Следующим утром мы с Вандой сидели на берегу Родана и наблюдали, не веря своим глазам, как несколько тысяч легионеров под руководством своих центурионов организованно и слаженно с невероятной скоростью копали ров вдоль русла реки. Извлеченный грунт тут же использовали для сооружения вала. Если честно, то увиденное больше напоминало нам волшебство. Я понял наконец, что имели в виду купцы, когда говорили, что Рим завоевывает мир, умело орудуя лопатой. Основой римского легиона являются не отдельные солдаты, а некая единая, безликая и могущественная сила, которая способна, словно железная лавина, прокатиться где угодно, даже по самой глухой местности, и сравнять с землей все, что окажется на ее пути.
Тем временем к нам присоединился примипил, и мы, глядя на работающих легионеров, начали говорить о том, насколько быстро продвигалось сооружение укреплений.
Луций Сперат дружески хлопнул меня по плечу и вытянул вперед правую руку, показывая куда-то вдаль:
– Посмотри, Корисиос, одна из башен уже полностью готова.
Увиденное не укладывалось у меня в голове. Действительно, у самого берега уже возвели деревянную башню, состоящую из трех уровней. Странно одетые лучники ловко забрались по лестнице и заняли позиции на самой верхней площадке.
– Это лучники с Крита, – заметил Луций Сперат. – Всего лишь через несколько дней весь левый берег Родана на протяжении девятнадцати миль будет надежно укреплен. Рабочие соорудят не только вал, защищенный рвом, но и около дюжины сторожевых башен.
– Ты сказал, девятнадцать миль? – Я был поражен до глубины души.
– Да, ты не ослышался, Корисиос. Длина этого укрепления составит девятнадцать миль. Но кое-где высокий, обрывистый берег, созданный самой природой, позволит нам значительно ускорить работу. В таких местах рабочим и солдатам не нужно будет делать ров и насыпать вал.
Скорость, с которой возводились сторожевые башни, поражала мое воображение.

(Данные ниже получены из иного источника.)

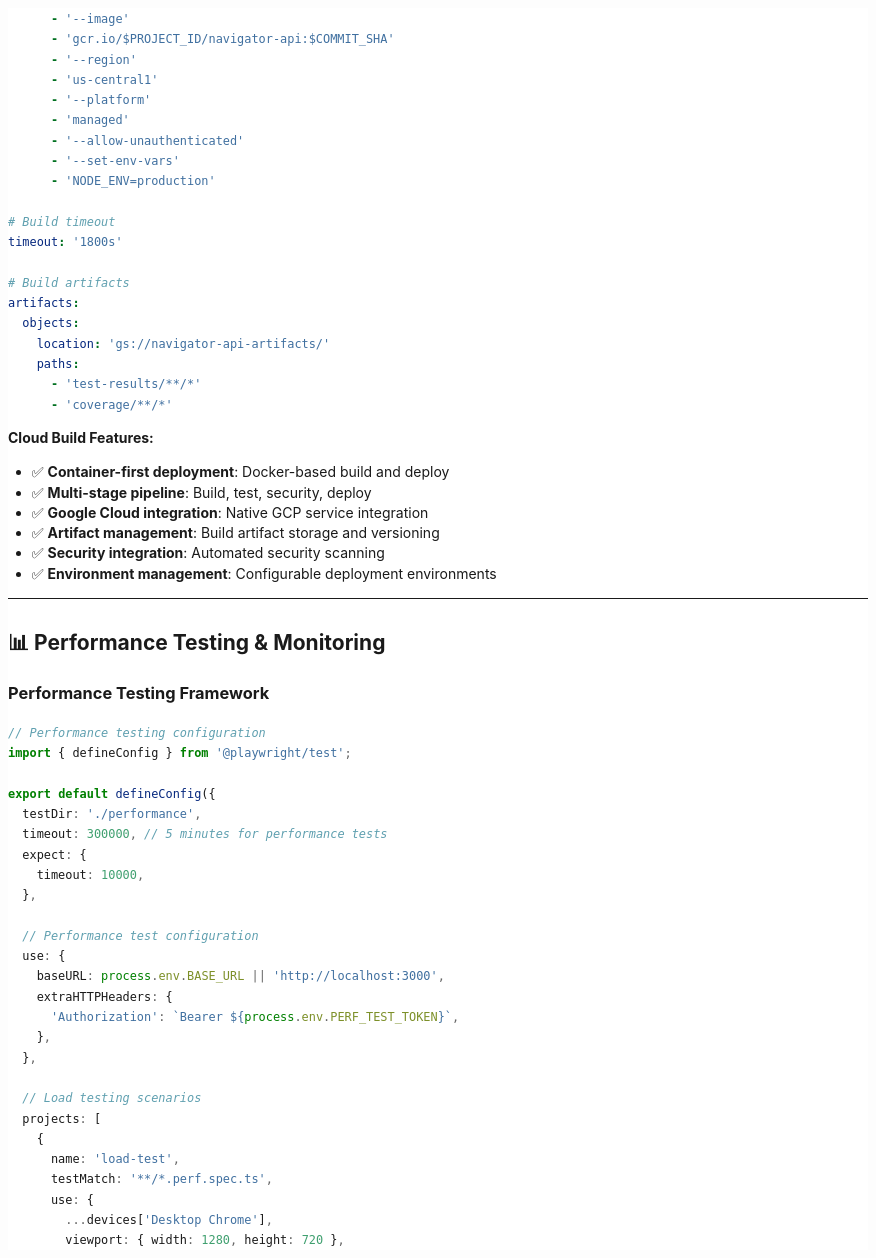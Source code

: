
 ```yaml
      - '--image'
      - 'gcr.io/$PROJECT_ID/navigator-api:$COMMIT_SHA'
      - '--region'
      - 'us-central1'
      - '--platform'
      - 'managed'
      - '--allow-unauthenticated'
      - '--set-env-vars'
      - 'NODE_ENV=production'

# Build timeout
timeout: '1800s'

# Build artifacts
artifacts:
  objects:
    location: 'gs://navigator-api-artifacts/'
    paths:
      - 'test-results/**/*'
      - 'coverage/**/*'
```

**Cloud Build Features:**
- ✅ **Container-first deployment**: Docker-based build and deploy
- ✅ **Multi-stage pipeline**: Build, test, security, deploy
- ✅ **Google Cloud integration**: Native GCP service integration
- ✅ **Artifact management**: Build artifact storage and versioning
- ✅ **Security integration**: Automated security scanning
- ✅ **Environment management**: Configurable deployment environments

---

## 📊 **Performance Testing & Monitoring**

### **Performance Testing Framework**

```typescript
// Performance testing configuration
import { defineConfig } from '@playwright/test';

export default defineConfig({
  testDir: './performance',
  timeout: 300000, // 5 minutes for performance tests
  expect: {
    timeout: 10000,
  },

  // Performance test configuration
  use: {
    baseURL: process.env.BASE_URL || 'http://localhost:3000',
    extraHTTPHeaders: {
      'Authorization': `Bearer ${process.env.PERF_TEST_TOKEN}`,
    },
  },

  // Load testing scenarios
  projects: [
    {
      name: 'load-test',
      testMatch: '**/*.perf.spec.ts',
      use: {
        ...devices['Desktop Chrome'],
        viewport: { width: 1280, height: 720 },
```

– За все это мы должны благодарить всадника Мамурру! Он – самый настоящий гений! Равных ему не сыскать. Но будь с ним крайне осторожен. Мамурра великолепный инженер, но это нисколько не мешает ему быть ужасным развратником.
Урсул в очередной раз с гордостью взглянул на левый берег Родана. Насладившись открывающимся видом, он перевел взгляд на меня и сказал:
– Корисиос, тебе крупно повезло, ведь ты оказался на территории римской провинции, а не по ту сторону вала.

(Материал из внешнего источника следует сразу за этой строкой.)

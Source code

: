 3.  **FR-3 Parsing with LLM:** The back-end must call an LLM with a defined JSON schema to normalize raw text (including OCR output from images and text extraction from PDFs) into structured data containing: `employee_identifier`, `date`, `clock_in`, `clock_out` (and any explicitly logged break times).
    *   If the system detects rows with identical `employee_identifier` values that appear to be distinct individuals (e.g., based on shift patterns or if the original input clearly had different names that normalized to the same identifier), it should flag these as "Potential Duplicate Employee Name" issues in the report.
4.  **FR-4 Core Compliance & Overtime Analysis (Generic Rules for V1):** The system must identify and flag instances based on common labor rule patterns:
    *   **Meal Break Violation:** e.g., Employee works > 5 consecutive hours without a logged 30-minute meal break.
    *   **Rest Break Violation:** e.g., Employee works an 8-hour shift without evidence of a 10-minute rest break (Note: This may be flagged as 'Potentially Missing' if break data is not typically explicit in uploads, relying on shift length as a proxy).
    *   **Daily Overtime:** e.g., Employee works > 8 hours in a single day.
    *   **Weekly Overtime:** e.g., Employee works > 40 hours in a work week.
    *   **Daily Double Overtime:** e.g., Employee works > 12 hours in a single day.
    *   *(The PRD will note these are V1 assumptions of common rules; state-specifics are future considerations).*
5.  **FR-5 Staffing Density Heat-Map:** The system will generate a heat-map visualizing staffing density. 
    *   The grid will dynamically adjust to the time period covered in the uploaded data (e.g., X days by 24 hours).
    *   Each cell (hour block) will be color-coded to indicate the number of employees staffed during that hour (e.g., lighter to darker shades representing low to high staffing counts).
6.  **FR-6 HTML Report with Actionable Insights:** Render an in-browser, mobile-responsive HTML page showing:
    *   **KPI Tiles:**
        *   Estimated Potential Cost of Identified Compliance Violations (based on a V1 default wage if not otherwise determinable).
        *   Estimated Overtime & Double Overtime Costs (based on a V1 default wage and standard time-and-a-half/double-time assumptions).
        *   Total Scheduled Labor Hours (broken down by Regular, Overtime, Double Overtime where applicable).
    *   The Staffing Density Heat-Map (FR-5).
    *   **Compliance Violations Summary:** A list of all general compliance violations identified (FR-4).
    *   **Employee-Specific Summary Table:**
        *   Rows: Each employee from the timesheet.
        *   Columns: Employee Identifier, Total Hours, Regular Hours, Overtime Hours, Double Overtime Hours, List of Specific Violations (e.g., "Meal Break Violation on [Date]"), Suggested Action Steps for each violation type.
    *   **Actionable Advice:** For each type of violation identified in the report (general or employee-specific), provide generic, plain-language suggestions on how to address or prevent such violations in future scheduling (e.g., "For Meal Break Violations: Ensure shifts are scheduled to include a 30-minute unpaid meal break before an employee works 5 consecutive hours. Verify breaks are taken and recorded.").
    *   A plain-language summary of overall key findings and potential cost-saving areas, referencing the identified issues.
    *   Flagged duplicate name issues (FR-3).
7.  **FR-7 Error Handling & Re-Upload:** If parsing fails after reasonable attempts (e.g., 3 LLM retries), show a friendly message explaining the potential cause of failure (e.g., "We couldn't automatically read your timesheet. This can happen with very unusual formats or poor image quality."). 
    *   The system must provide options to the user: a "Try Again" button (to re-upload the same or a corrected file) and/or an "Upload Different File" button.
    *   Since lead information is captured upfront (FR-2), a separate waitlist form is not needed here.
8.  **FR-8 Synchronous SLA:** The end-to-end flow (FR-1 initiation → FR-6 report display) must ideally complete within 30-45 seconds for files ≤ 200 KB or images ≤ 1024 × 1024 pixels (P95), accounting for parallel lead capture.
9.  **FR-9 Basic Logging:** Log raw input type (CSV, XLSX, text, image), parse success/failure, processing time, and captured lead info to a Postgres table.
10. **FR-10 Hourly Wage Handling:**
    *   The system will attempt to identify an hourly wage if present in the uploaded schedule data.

– Урсул, я не представляю себе, какую жертву вы должны принести своим богам, чтобы они помогли шести тысячам легионеров отразить натиск войска, состоящего из девяноста тысяч отважных кельтов, – ответил я ему, увеличив количество кельтских воинов, способных держать в руках оружие, в два раза. Насколько мне было известно, римские полководцы всегда поступали именно так, оценивая численность врага.

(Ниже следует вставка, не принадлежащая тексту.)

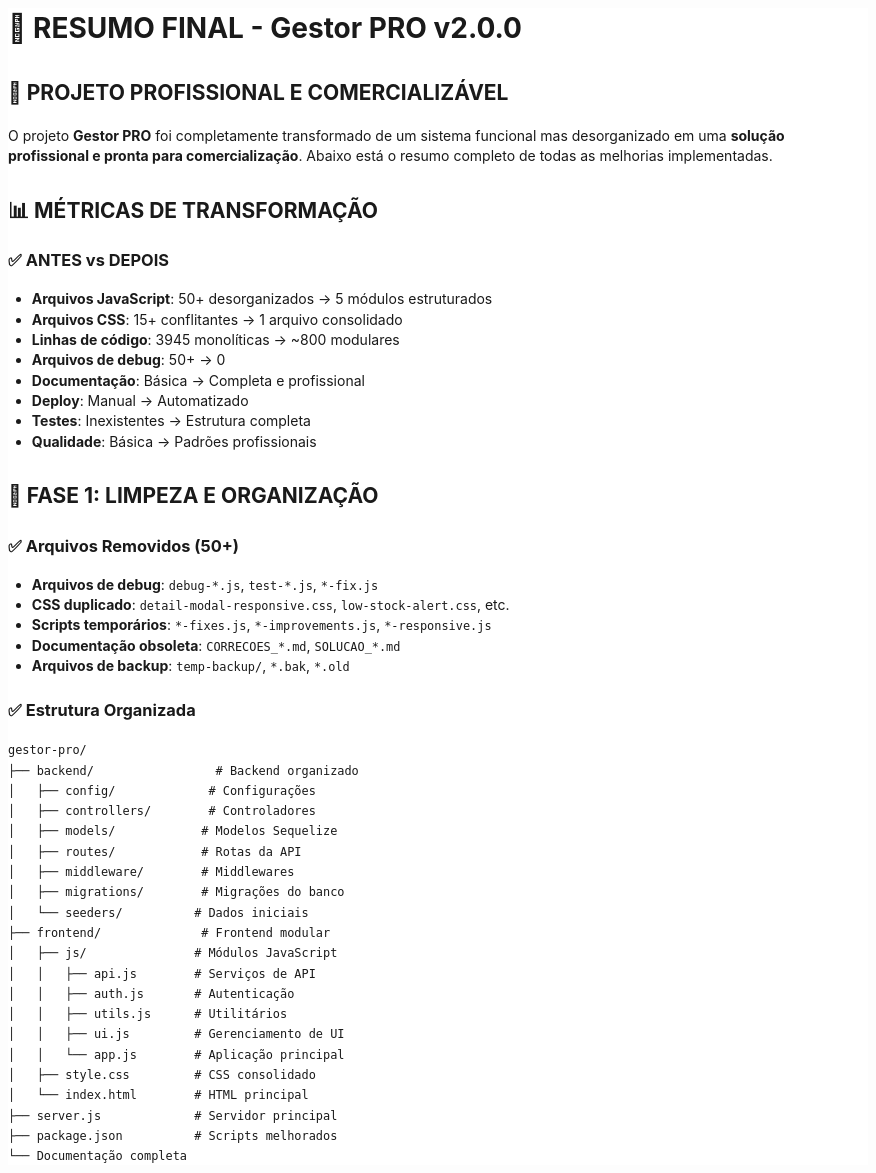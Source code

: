 # 🎉 RESUMO FINAL - Gestor PRO v2.0.0

## 🚀 PROJETO PROFISSIONAL E COMERCIALIZÁVEL

O projeto **Gestor PRO** foi completamente transformado de um sistema funcional mas desorganizado em uma **solução profissional e pronta para comercialização**. Abaixo está o resumo completo de todas as melhorias implementadas.

## 📊 MÉTRICAS DE TRANSFORMAÇÃO

### ✅ ANTES vs DEPOIS
- **Arquivos JavaScript**: 50+ desorganizados → 5 módulos estruturados
- **Arquivos CSS**: 15+ conflitantes → 1 arquivo consolidado
- **Linhas de código**: 3945 monolíticas → ~800 modulares
- **Arquivos de debug**: 50+ → 0
- **Documentação**: Básica → Completa e profissional
- **Deploy**: Manual → Automatizado
- **Testes**: Inexistentes → Estrutura completa
- **Qualidade**: Básica → Padrões profissionais

## 🧹 FASE 1: LIMPEZA E ORGANIZAÇÃO

### ✅ Arquivos Removidos (50+)
- **Arquivos de debug**: `debug-*.js`, `test-*.js`, `*-fix.js`
- **CSS duplicado**: `detail-modal-responsive.css`, `low-stock-alert.css`, etc.
- **Scripts temporários**: `*-fixes.js`, `*-improvements.js`, `*-responsive.js`
- **Documentação obsoleta**: `CORRECOES_*.md`, `SOLUCAO_*.md`
- **Arquivos de backup**: `temp-backup/`, `*.bak`, `*.old`

### ✅ Estrutura Organizada
```
gestor-pro/
├── backend/                 # Backend organizado
│   ├── config/             # Configurações
│   ├── controllers/        # Controladores
│   ├── models/            # Modelos Sequelize
│   ├── routes/            # Rotas da API
│   ├── middleware/        # Middlewares
│   ├── migrations/        # Migrações do banco
│   └── seeders/          # Dados iniciais
├── frontend/              # Frontend modular
│   ├── js/               # Módulos JavaScript
│   │   ├── api.js        # Serviços de API
│   │   ├── auth.js       # Autenticação
│   │   ├── utils.js      # Utilitários
│   │   ├── ui.js         # Gerenciamento de UI
│   │   └── app.js        # Aplicação principal
│   ├── style.css         # CSS consolidado
│   └── index.html        # HTML principal
├── server.js             # Servidor principal
├── package.json          # Scripts melhorados
└── Documentação completa
```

– У нас достаточно времени, – проворчал Урсул, – нам торопиться некуда. Цезарь уже отдал распоряжение нанять здешних воинов, которые будут сражаться на нашей стороне. Нам нужно выиграть время. Сейчас нет смысла воевать с кельтами, потому что легче всего уничтожить войско, лишив его самого необходимого. Голод хуже, чем мечи и копья. Как вы собираетесь прокормить целый народ, который в течение нескольких недель находится на одном и том же месте? Скоро кельтам придется забивать своих лошадей, чтобы хоть чем-нибудь питаться. Мы сможем победить вас, не выпустив ни единой стрелы.